» SOURCE DATA
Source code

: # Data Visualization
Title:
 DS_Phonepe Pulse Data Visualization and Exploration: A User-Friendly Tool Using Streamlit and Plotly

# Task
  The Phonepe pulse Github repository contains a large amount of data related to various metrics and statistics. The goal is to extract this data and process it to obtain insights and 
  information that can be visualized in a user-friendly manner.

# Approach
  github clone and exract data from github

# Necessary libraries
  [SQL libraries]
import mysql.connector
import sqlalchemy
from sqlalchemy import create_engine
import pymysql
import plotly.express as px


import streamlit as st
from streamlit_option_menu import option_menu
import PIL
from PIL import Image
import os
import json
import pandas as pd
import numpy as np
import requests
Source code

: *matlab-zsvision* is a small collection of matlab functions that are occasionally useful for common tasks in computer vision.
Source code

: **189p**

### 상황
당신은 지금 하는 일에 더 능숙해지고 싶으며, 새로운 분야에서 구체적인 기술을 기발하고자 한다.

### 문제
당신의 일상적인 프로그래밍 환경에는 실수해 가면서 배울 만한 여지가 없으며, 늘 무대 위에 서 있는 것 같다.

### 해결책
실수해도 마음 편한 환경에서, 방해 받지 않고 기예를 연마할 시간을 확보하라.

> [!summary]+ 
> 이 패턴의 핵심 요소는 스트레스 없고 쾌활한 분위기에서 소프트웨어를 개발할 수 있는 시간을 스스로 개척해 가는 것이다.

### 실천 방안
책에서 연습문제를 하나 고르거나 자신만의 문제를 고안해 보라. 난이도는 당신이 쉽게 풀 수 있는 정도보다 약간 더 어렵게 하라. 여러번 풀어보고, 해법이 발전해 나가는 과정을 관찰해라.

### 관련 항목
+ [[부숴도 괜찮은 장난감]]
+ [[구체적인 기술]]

» TASK DIRECTIONS
Using the records above, copy word for word the line with "[SQL libraries]", the line with "당신은 지금 하는 일에", and every line between them.

» OUTPUT OF THE EXERCISE
  [SQL libraries]
import mysql.connector
import sqlalchemy
from sqlalchemy import create_engine
import pymysql
import plotly.express as px


import streamlit as st
from streamlit_option_menu import option_menu
import PIL
from PIL import Image
import os
import json
import pandas as pd
import numpy as np
import requests
Source code

: *matlab-zsvision* is a small collection of matlab functions that are occasionally useful for common tasks in computer vision.
Source code

: **189p**

### 상황
당신은 지금 하는 일에 더 능숙해지고 싶으며, 새로운 분야에서 구체적인 기술을 기발하고자 한다.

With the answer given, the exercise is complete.